§ **YOUR INSTRUCTIONS**: Scan the material and copy every line in which "Finetuned" appears.

§ **MATERIAL TO PROCESS**:
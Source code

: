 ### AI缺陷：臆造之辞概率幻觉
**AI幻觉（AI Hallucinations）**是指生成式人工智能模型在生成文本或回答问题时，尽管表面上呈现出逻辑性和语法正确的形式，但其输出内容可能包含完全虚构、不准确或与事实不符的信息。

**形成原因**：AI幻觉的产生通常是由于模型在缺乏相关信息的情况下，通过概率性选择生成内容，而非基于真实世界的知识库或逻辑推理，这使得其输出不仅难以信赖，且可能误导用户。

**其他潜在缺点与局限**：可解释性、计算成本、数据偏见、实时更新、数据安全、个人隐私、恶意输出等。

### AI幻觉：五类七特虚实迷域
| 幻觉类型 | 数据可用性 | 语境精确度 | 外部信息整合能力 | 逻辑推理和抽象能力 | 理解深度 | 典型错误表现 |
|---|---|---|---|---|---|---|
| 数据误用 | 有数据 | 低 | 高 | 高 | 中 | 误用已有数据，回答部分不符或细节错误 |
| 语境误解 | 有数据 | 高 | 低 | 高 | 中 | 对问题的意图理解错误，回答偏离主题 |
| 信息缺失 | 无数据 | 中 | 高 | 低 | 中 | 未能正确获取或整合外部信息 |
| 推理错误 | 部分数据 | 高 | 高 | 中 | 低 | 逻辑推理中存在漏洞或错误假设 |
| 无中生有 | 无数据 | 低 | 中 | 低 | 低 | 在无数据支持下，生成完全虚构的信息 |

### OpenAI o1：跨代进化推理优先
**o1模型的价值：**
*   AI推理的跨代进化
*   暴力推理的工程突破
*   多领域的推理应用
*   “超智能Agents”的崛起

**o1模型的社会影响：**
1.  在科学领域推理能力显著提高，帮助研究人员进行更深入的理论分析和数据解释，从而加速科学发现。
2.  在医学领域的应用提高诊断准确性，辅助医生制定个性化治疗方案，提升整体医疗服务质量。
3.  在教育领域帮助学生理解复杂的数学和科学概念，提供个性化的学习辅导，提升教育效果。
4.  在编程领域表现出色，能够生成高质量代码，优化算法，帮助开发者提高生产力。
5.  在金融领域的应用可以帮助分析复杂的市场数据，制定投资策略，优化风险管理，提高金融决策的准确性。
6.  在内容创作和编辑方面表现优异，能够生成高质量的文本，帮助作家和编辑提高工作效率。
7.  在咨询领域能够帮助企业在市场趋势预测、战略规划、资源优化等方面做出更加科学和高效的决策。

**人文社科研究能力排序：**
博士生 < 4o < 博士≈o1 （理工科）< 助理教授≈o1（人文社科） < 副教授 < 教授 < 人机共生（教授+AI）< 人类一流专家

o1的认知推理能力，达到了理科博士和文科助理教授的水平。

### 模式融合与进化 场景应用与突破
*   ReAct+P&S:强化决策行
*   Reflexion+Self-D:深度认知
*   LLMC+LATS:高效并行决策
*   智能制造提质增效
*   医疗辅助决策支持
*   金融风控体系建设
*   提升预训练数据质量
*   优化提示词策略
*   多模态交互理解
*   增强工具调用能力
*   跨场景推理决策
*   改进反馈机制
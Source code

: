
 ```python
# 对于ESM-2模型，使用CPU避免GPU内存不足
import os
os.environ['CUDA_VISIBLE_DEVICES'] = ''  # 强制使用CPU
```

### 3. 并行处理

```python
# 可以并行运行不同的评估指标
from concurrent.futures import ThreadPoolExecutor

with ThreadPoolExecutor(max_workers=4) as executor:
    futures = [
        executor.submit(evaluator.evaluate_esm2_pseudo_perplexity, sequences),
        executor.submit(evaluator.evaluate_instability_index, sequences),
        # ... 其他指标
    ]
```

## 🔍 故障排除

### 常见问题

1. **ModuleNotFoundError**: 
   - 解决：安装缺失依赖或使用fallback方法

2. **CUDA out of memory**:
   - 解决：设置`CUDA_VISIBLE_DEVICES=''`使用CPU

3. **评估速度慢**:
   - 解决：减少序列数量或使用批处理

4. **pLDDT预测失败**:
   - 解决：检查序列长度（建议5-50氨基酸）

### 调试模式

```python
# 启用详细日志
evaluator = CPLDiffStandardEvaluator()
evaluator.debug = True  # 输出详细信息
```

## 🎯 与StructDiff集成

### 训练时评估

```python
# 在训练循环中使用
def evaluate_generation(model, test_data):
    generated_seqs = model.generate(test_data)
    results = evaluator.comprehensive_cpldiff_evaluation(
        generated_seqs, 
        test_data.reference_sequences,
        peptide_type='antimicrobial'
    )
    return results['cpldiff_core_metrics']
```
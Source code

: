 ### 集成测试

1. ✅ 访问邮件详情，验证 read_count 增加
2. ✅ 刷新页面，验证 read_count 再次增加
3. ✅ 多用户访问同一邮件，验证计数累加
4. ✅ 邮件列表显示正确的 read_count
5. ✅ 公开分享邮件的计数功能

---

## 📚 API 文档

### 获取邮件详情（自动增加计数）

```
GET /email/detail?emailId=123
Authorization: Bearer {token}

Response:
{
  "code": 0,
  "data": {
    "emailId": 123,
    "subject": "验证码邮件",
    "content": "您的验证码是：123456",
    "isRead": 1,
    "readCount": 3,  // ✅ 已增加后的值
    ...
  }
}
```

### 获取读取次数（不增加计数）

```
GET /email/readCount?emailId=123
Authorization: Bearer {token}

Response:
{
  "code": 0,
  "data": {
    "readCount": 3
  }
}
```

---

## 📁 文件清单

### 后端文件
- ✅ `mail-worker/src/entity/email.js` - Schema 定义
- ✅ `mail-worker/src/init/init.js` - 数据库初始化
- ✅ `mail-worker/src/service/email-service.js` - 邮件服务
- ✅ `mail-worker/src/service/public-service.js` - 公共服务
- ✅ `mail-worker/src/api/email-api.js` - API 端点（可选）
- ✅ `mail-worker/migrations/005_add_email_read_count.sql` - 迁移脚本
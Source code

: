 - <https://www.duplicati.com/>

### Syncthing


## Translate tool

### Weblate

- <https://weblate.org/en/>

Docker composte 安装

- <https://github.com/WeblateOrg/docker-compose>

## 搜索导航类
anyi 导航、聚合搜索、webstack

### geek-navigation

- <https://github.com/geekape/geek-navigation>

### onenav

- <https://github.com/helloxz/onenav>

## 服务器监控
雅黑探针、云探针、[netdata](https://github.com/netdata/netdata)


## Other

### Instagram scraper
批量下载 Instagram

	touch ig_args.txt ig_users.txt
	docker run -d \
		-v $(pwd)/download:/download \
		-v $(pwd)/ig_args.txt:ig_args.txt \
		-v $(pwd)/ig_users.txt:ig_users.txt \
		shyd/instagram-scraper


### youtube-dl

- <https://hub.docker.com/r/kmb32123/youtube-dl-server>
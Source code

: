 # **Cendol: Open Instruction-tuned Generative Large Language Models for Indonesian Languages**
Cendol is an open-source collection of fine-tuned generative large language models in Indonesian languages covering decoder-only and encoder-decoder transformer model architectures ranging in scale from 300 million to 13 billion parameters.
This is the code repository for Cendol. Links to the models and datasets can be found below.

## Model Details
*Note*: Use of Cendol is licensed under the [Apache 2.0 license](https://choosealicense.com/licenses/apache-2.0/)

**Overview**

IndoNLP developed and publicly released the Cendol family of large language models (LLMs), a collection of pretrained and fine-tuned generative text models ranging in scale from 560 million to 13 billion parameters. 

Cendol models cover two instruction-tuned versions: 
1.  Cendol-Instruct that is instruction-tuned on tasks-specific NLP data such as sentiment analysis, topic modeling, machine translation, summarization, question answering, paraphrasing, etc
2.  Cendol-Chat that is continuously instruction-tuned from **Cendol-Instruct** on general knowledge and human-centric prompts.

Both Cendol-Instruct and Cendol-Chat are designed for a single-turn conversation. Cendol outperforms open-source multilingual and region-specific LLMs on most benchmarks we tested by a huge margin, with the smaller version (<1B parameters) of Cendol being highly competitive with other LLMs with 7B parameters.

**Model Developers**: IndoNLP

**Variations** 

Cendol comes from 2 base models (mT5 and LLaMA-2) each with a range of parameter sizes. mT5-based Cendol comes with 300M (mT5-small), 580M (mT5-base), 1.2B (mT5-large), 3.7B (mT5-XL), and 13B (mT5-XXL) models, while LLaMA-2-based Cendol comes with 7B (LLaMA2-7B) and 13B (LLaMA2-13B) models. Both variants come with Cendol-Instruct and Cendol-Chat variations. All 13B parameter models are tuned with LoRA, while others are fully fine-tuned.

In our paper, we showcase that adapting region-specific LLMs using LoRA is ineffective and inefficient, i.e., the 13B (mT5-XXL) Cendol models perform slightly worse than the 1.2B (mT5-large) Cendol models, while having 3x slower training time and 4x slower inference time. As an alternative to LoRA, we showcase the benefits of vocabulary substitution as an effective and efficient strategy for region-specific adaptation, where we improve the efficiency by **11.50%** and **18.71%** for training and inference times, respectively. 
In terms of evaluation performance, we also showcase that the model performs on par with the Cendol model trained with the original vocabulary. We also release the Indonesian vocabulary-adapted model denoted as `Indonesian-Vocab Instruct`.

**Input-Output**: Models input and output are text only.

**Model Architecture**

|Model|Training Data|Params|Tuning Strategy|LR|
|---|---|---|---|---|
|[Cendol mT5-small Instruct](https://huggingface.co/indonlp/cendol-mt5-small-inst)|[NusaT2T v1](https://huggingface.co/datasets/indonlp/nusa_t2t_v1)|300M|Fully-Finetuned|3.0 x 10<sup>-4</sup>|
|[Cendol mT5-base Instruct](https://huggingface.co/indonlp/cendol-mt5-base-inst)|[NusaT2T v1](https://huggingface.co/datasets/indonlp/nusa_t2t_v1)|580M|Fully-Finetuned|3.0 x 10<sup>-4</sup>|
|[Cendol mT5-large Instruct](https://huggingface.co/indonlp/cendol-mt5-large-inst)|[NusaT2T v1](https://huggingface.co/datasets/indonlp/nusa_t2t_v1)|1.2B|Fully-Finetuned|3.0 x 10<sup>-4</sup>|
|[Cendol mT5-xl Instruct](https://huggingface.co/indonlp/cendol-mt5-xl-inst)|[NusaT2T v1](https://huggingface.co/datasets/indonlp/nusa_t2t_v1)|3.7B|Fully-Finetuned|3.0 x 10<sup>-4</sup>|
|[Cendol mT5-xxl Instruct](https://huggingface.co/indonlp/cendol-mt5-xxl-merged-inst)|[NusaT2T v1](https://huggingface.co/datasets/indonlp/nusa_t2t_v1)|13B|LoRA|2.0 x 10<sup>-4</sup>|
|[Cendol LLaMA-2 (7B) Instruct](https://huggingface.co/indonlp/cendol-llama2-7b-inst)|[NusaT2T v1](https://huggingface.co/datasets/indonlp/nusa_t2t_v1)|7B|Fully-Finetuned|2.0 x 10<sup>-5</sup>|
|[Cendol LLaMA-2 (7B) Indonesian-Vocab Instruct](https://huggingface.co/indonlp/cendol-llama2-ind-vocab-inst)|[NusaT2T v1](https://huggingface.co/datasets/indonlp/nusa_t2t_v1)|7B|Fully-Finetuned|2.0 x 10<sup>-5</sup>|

§ **ANSWER**:
|[Cendol mT5-small Instruct](https://huggingface.co/indonlp/cendol-mt5-small-inst)|[NusaT2T v1](https://huggingface.co/datasets/indonlp/nusa_t2t_v1)|300M|Fully-Finetuned|3.0 x 10<sup>-4</sup>|
|[Cendol mT5-base Instruct](https://huggingface.co/indonlp/cendol-mt5-base-inst)|[NusaT2T v1](https://huggingface.co/datasets/indonlp/nusa_t2t_v1)|580M|Fully-Finetuned|3.0 x 10<sup>-4</sup>|
|[Cendol mT5-large Instruct](https://huggingface.co/indonlp/cendol-mt5-large-inst)|[NusaT2T v1](https://huggingface.co/datasets/indonlp/nusa_t2t_v1)|1.2B|Fully-Finetuned|3.0 x 10<sup>-4</sup>|
|[Cendol mT5-xl Instruct](https://huggingface.co/indonlp/cendol-mt5-xl-inst)|[NusaT2T v1](https://huggingface.co/datasets/indonlp/nusa_t2t_v1)|3.7B|Fully-Finetuned|3.0 x 10<sup>-4</sup>|
|[Cendol LLaMA-2 (7B) Instruct](https://huggingface.co/indonlp/cendol-llama2-7b-inst)|[NusaT2T v1](https://huggingface.co/datasets/indonlp/nusa_t2t_v1)|7B|Fully-Finetuned|2.0 x 10<sup>-5</sup>|
|[Cendol LLaMA-2 (7B) Indonesian-Vocab Instruct](https://huggingface.co/indonlp/cendol-llama2-ind-vocab-inst)|[NusaT2T v1](https://huggingface.co/datasets/indonlp/nusa_t2t_v1)|7B|Fully-Finetuned|2.0 x 10<sup>-5</sup>|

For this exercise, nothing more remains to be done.